If you aren’t familiar with the metaverse, the term is basically the name for the collection of digital services and worlds that are becoming increasingly interconnected and interoperable. It is an ambitious vision, and many traditional platforms struggle to offer true compatibility, meaning various grafted-on systems must be used.

Fortunately, blockchain makes that issue far more trivial. NFTs and other decentralized assets can be transferred seamlessly across multiple platforms as long as they connect to a blockchain. Furthermore, the digital currencies being used stand to become ubiquitous forms of virtual cash that can plausibly be used on virtually any future service. This then stands to build a fully functioning economy that essentially lives in cyberspace, revolutionizing the way gamers interact with their favorite titles, with each other and with the larger economy.

To that end, this new ecosystem stands to have very real benefits to users worldwide. The ability to earn income and explore an immense world of entertainment will come from one, admittedly vast, access point. That will undo many existing paradigms for how value is created and transferred, but the basic infrastructure is being built now.

There’s still work to do

As both empowering and lucrative as all of this may sound, there is definitely still work to be done. For one, developers must still balance things like the kinds of items that are available for purchase, how they may enhance the experience for players and how they interact with other games and markets. If unchecked, there could still be a pay-to-win issue present, an issue blockchain doesn’t fundamentally affect.

What could address the issue is making sure certain items can be equipped only after the user reaches a certain level or otherwise qualifies. For example, metadata baked into an NFT could define an item of clothing or a weapon as usable only when the owner has met specific progression requirements. This means gamers would still be free to buy and trade any item, but a newcomer with deep pockets couldn’t just purchase their way up the ranks. This is just one example, but highlights that the issue isn’t insurmountable.

Another possible stumbling block is that many existing blockchains simply aren’t ready for the transaction volume that the proposed system would require. Gamers aren’t going to want to wait around for transfers to complete over several minutes or more. Transfers need to be resolved on-chain in seconds.

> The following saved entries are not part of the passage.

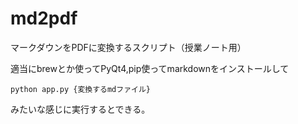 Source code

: # md2pdf
マークダウンをPDFに変換するスクリプト（授業ノート用）

適当にbrewとか使ってPyQt4,pip使ってmarkdownをインストールして

`python app.py {変換するmdファイル}`

みたいな感じに実行するとできる。
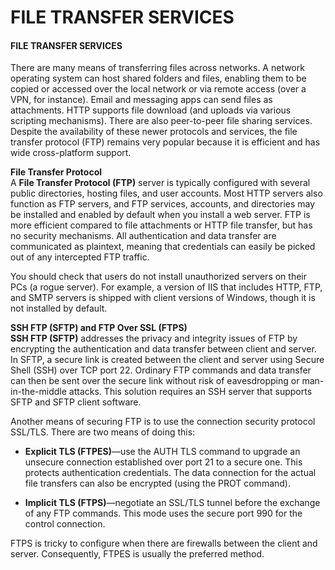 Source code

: # FILE TRANSFER SERVICES

#### FILE TRANSFER SERVICES

There are many means of transferring files across networks. A network operating system can host shared folders and files, enabling them to be copied or accessed over the local network or via remote access (over a VPN, for instance). Email and messaging apps can send files as attachments. HTTP supports file download (and uploads via various scripting mechanisms). There are also peer-to-peer file sharing services. Despite the availability of these newer protocols and services, the file transfer protocol (FTP) remains very popular because it is efficient and has wide cross-platform support.

**File Transfer Protocol**  
A **File Transfer Protocol (FTP)** server is typically configured with several public directories, hosting files, and user accounts. Most HTTP servers also function as FTP servers, and FTP services, accounts, and directories may be installed and enabled by default when you install a web server. FTP is more efficient compared to file attachments or HTTP file transfer, but has no security mechanisms. All authentication and data transfer are communicated as plaintext, meaning that credentials can easily be picked out of any intercepted FTP traffic.

You should check that users do not install unauthorized servers on their PCs (a rogue server). For example, a version of IIS that includes HTTP, FTP, and SMTP servers is shipped with client versions of Windows, though it is not installed by default.

**SSH FTP (SFTP) and FTP Over SSL (FTPS)**  
**SSH FTP (SFTP)** addresses the privacy and integrity issues of FTP by encrypting the authentication and data transfer between client and server. In SFTP, a secure link is created between the client and server using Secure Shell (SSH) over TCP port 22. Ordinary FTP commands and data transfer can then be sent over the secure link without risk of eavesdropping or man-in-the-middle attacks. This solution requires an SSH server that supports SFTP and SFTP client software.

Another means of securing FTP is to use the connection security protocol SSL/TLS. There are two means of doing this:

-   **Explicit TLS (FTPES)**—use the AUTH TLS command to upgrade an unsecure connection established over port 21 to a secure one. This protects authentication credentials. The data connection for the actual file transfers can also be encrypted (using the PROT command).
  
-   **Implicit TLS (FTPS)**—negotiate an SSL/TLS tunnel before the exchange of any FTP commands. This mode uses the secure port 990 for the control connection.
  

FTPS is tricky to configure when there are firewalls between the client and server. Consequently, FTPES is usually the preferred method. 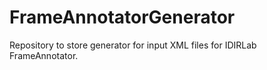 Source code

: # FrameAnnotatorGenerator
Repository to store generator for input XML files for IDIRLab FrameAnnotator.
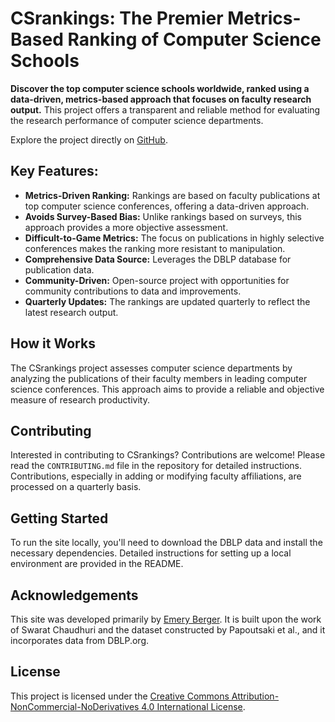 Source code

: # CSrankings: The Premier Metrics-Based Ranking of Computer Science Schools

**Discover the top computer science schools worldwide, ranked using a data-driven, metrics-based approach that focuses on faculty research output.**  This project offers a transparent and reliable method for evaluating the research performance of computer science departments.

Explore the project directly on [GitHub](https://github.com/emeryberger/CSrankings).

## Key Features:

*   **Metrics-Driven Ranking:** Rankings are based on faculty publications at top computer science conferences, offering a data-driven approach.
*   **Avoids Survey-Based Bias:**  Unlike rankings based on surveys, this approach provides a more objective assessment.
*   **Difficult-to-Game Metrics:** The focus on publications in highly selective conferences makes the ranking more resistant to manipulation.
*   **Comprehensive Data Source:** Leverages the DBLP database for publication data.
*   **Community-Driven:** Open-source project with opportunities for community contributions to data and improvements.
*   **Quarterly Updates:**  The rankings are updated quarterly to reflect the latest research output.

## How it Works

The CSrankings project assesses computer science departments by analyzing the publications of their faculty members in leading computer science conferences. This approach aims to provide a reliable and objective measure of research productivity.

## Contributing

Interested in contributing to CSrankings? Contributions are welcome! Please read the `CONTRIBUTING.md` file in the repository for detailed instructions. Contributions, especially in adding or modifying faculty affiliations, are processed on a quarterly basis.

## Getting Started

To run the site locally, you'll need to download the DBLP data and install the necessary dependencies. Detailed instructions for setting up a local environment are provided in the README.

## Acknowledgements

This site was developed primarily by [Emery Berger](https://emeryberger.com). It is built upon the work of Swarat Chaudhuri and the dataset constructed by Papoutsaki et al., and it incorporates data from DBLP.org.

## License

This project is licensed under the [Creative Commons Attribution-NonCommercial-NoDerivatives 4.0 International License](https://creativecommons.org/licenses/by-nc-nd/4.0/). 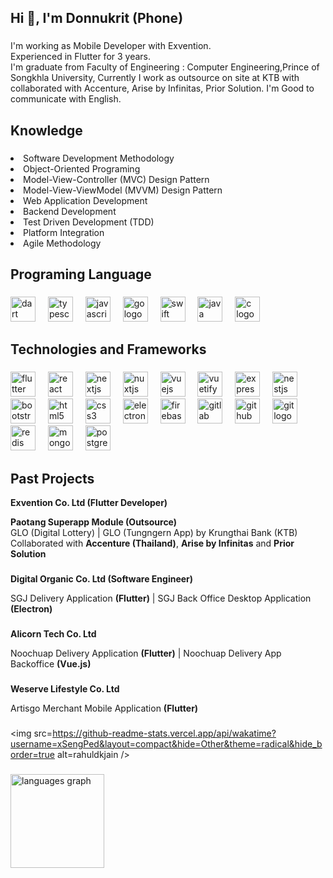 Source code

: <h2 align="left">Hi 👋, I'm Donnukrit (Phone)</h2>

###

<p align="left">I'm working as Mobile Developer with Exvention.<br>Experienced in Flutter for 3 years. <br>I'm graduate from Faculty of Engineering : Computer Engineering,Prince of Songkhla University, Currently I work as outsource on site at KTB with collaborated with Accenture, Arise by Infinitas, Prior Solution. I'm Good to communicate with English.</p>

###

<h2 align="left">Knowledge</h2>

###

<div>
  <li>Software Development Methodology</li> 
  <li>Object-Oriented Programing</li>
  <li>Model-View-Controller (MVC) Design Pattern</li>
  <li>Model-View-ViewModel (MVVM) Design Pattern</li>
  <li>Web Application Development</li>
  <li>Backend Development</li>
  <li>Test Driven Development (TDD)</li>
  <li>Platform Integration</li>
  <li>Agile Methodology</li>
</div>

###

<h2 align="left">Programing Language</h2>

###

<div align="left">
  <img src="https://cdn.jsdelivr.net/gh/devicons/devicon/icons/dart/dart-original.svg" height="40" alt="dart logo"  />
  <img width="12" />
  <img src="https://cdn.jsdelivr.net/gh/devicons/devicon/icons/typescript/typescript-original.svg" height="40" alt="typescript logo"  />
  <img width="12" />
  <img src="https://cdn.jsdelivr.net/gh/devicons/devicon/icons/javascript/javascript-original.svg" height="40" alt="javascript logo"  />
  <img width="12" />
  <img src="https://cdn.jsdelivr.net/gh/devicons/devicon/icons/go/go-original.svg" height="40" alt="go logo"  />
  <img width="12" />
  <img src="https://cdn.jsdelivr.net/gh/devicons/devicon/icons/swift/swift-original.svg" height="40" alt="swift logo"  />
  <img width="12" />
  <img src="https://cdn.jsdelivr.net/gh/devicons/devicon/icons/java/java-original.svg" height="40" alt="java logo"  />
  <img width="12" />
  <img src="https://cdn.jsdelivr.net/gh/devicons/devicon/icons/c/c-original.svg" height="40" alt="c logo"  />
</div>

###

<h2 align="left">Technologies and Frameworks</h2>

###

<div align="left">
  <img src="https://cdn.jsdelivr.net/gh/devicons/devicon/icons/flutter/flutter-original.svg" height="40" alt="flutter logo"  />
  <img width="12" />
  <img src="https://cdn.jsdelivr.net/gh/devicons/devicon/icons/react/react-original.svg" height="40" alt="react logo"  />
  <img width="12" />
  <img src="https://cdn.jsdelivr.net/gh/devicons/devicon/icons/nextjs/nextjs-original.svg" height="40" alt="nextjs logo"  />
  <img width="12" />
  <img src="https://cdn.jsdelivr.net/gh/devicons/devicon/icons/nuxtjs/nuxtjs-original.svg" height="40" alt="nuxtjs logo"  />
  <img width="12" />
  <img src="https://cdn.jsdelivr.net/gh/devicons/devicon/icons/vuejs/vuejs-original.svg" height="40" alt="vuejs logo"  />
  <img width="12" />
  <img src="https://cdn.jsdelivr.net/gh/devicons/devicon/icons/vuetify/vuetify-original.svg" height="40" alt="vuetify logo"  />
  <img width="12" />
  <img src="https://skillicons.dev/icons?i=express" height="40" alt="express logo"  />
  <img width="12" />
  <img src="https://cdn.simpleicons.org/nestjs/E0234E" height="40" alt="nestjs logo"  />
  <img width="12" />
  <img src="https://cdn.jsdelivr.net/gh/devicons/devicon/icons/bootstrap/bootstrap-original.svg" height="40" alt="bootstrap logo"  />
  <img width="12" />
  <img src="https://cdn.jsdelivr.net/gh/devicons/devicon/icons/html5/html5-original.svg" height="40" alt="html5 logo"  />
  <img width="12" />
  <img src="https://cdn.jsdelivr.net/gh/devicons/devicon/icons/css3/css3-original.svg" height="40" alt="css3 logo"  />
  <img width="12" />
  <img src="https://cdn.jsdelivr.net/gh/devicons/devicon/icons/electron/electron-original.svg" height="40" alt="electron logo"  />
  <img width="12" />
  <img src="https://cdn.jsdelivr.net/gh/devicons/devicon/icons/firebase/firebase-plain.svg" height="40" alt="firebase logo"  />
  <img width="12" />
  <img src="https://cdn.jsdelivr.net/gh/devicons/devicon/icons/gitlab/gitlab-original.svg" height="40" alt="gitlab logo"  />
  <img width="12" />
  <img src="https://cdn.jsdelivr.net/gh/devicons/devicon/icons/github/github-original.svg" height="40" alt="github logo"  />
  <img width="12" />
  <img src="https://cdn.jsdelivr.net/gh/devicons/devicon/icons/git/git-original.svg" height="40" alt="git logo"  />
  <img width="12" />
  <img src="https://cdn.jsdelivr.net/gh/devicons/devicon/icons/redis/redis-original.svg" height="40" alt="redis logo"  />
  <img width="12" />
  <img src="https://cdn.jsdelivr.net/gh/devicons/devicon/icons/mongodb/mongodb-original.svg" height="40" alt="mongodb logo"  />
  <img width="12" />
  <img src="https://cdn.jsdelivr.net/gh/devicons/devicon/icons/postgresql/postgresql-original.svg" height="40" alt="postgresql logo"  />
</div>

###

<h2 align="left">Past Projects</h2>

<b>Exvention Co. Ltd (Flutter Developer)</b>
<p><b>Paotang Superapp Module (Outsource)</b> 
<br/>GLO (Digital Lottery) | GLO (Tungngern App) by Krungthai Bank (KTB)<br/>Collaborated with <b>Accenture (Thailand)</b>, <b>Arise by Infinitas</b> and <b>Prior Solution</b></p>


### 

<b>Digital Organic Co. Ltd (Software Engineer)</b>
<p>SGJ Delivery Application <b>(Flutter)</b> | SGJ Back Office Desktop Application <b>(Electron)</b></p>

###

<b>Alicorn Tech  Co. Ltd</b>
<p>Noochuap Delivery Application <b>(Flutter)</b> | Noochuap Delivery App Backoffice <b>(Vue.js)</b></p>

###

<b>Weserve Lifestyle Co. Ltd</b>
<p>Artisgo Merchant Mobile Application <b>(Flutter)</b></p>

###

<img src=https://github-readme-stats.vercel.app/api/wakatime?username=xSengPed&layout=compact&hide=Other&theme=radical&hide_border=true alt=rahuldkjain />

###

  <img src="https://github-readme-stats.vercel.app/api/top-langs?username=xSengPed&locale=en&hide_title=false&layout=compact&card_width=320&langs_count=5&theme=dracula&hide_border=false&order=2" height="150" alt="languages graph"  />
</div>

###
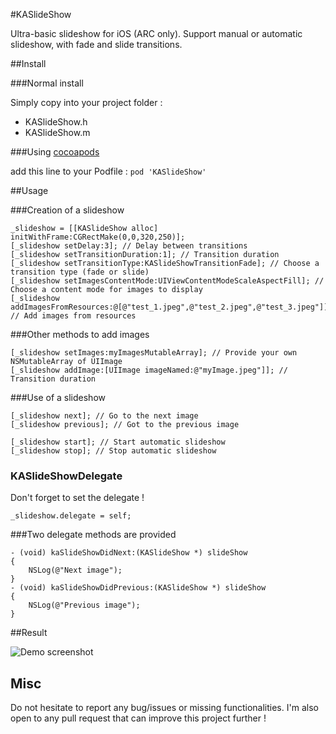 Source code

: #KASlideShow

Ultra-basic slideshow for iOS (ARC only). Support manual or automatic slideshow, with fade and slide transitions.

##Install

###Normal install

Simply copy into your project folder :

 * KASlideShow.h
 * KASlideShow.m


###Using [cocoapods](http://cocoapods.org)

add this line to your Podfile :
`pod 'KASlideShow'`

##Usage

###Creation of a slideshow

    _slideshow = [[KASlideShow alloc] initWithFrame:CGRectMake(0,0,320,250)];
    [_slideshow setDelay:3]; // Delay between transitions
    [_slideshow setTransitionDuration:1]; // Transition duration
    [_slideshow setTransitionType:KASlideShowTransitionFade]; // Choose a transition type (fade or slide)
    [_slideshow setImagesContentMode:UIViewContentModeScaleAspectFill]; // Choose a content mode for images to display
    [_slideshow addImagesFromResources:@[@"test_1.jpeg",@"test_2.jpeg",@"test_3.jpeg"]]; // Add images from resources

###Other methods to add images

    [_slideshow setImages:myImagesMutableArray]; // Provide your own NSMutableArray of UIImage
    [_slideshow addImage:[UIImage imageNamed:@"myImage.jpeg"]]; // Transition duration


###Use of a slideshow

    [_slideshow next]; // Go to the next image
    [_slideshow previous]; // Got to the previous image

    [_slideshow start]; // Start automatic slideshow
    [_slideshow stop]; // Stop automatic slideshow

### KASlideShowDelegate

Don't forget to set the delegate !

    _slideshow.delegate = self;

###Two delegate methods are provided

    - (void) kaSlideShowDidNext:(KASlideShow *) slideShow
    {
        NSLog(@"Next image");
    }
    - (void) kaSlideShowDidPrevious:(KASlideShow *) slideShow
    {
        NSLog(@"Previous image");
    }

##Result

![Demo screenshot](http://s9.postimage.org/68sqfbu7j/Capture_d_cran_du_Simulateur_i_OS_27_janv_2013.png)

## Misc

Do not hesitate to report any bug/issues or missing functionalities. I'm also open to any pull request that can improve this project further !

That, of course, could be mitigated by choosing the correct underlying network to build upon. For example, the Polygon Network acts as a second-layer system for the Ethereum blockchain and offers incredibly cheap transactions that take only seconds to complete. That is why Polygon has five times more gaming and NFT dapps than any other chain outside of Ethereum do and why Polygon is already working with a majority of today’s blockchain-based Web 3.0 games and NFT platforms, such as Decentraland, OpenSea and The Sandbox.

Ultimately, it is clear that not only are gamers expecting a new model, but also that blockchain and NFT-powered gaming offers such a model. Progress has been a bit slow, but more developers are beginning to take note, and it won’t be long before the first “killer app” is released. Companies that fail to act soon may find themselves playing catch up before they even know it.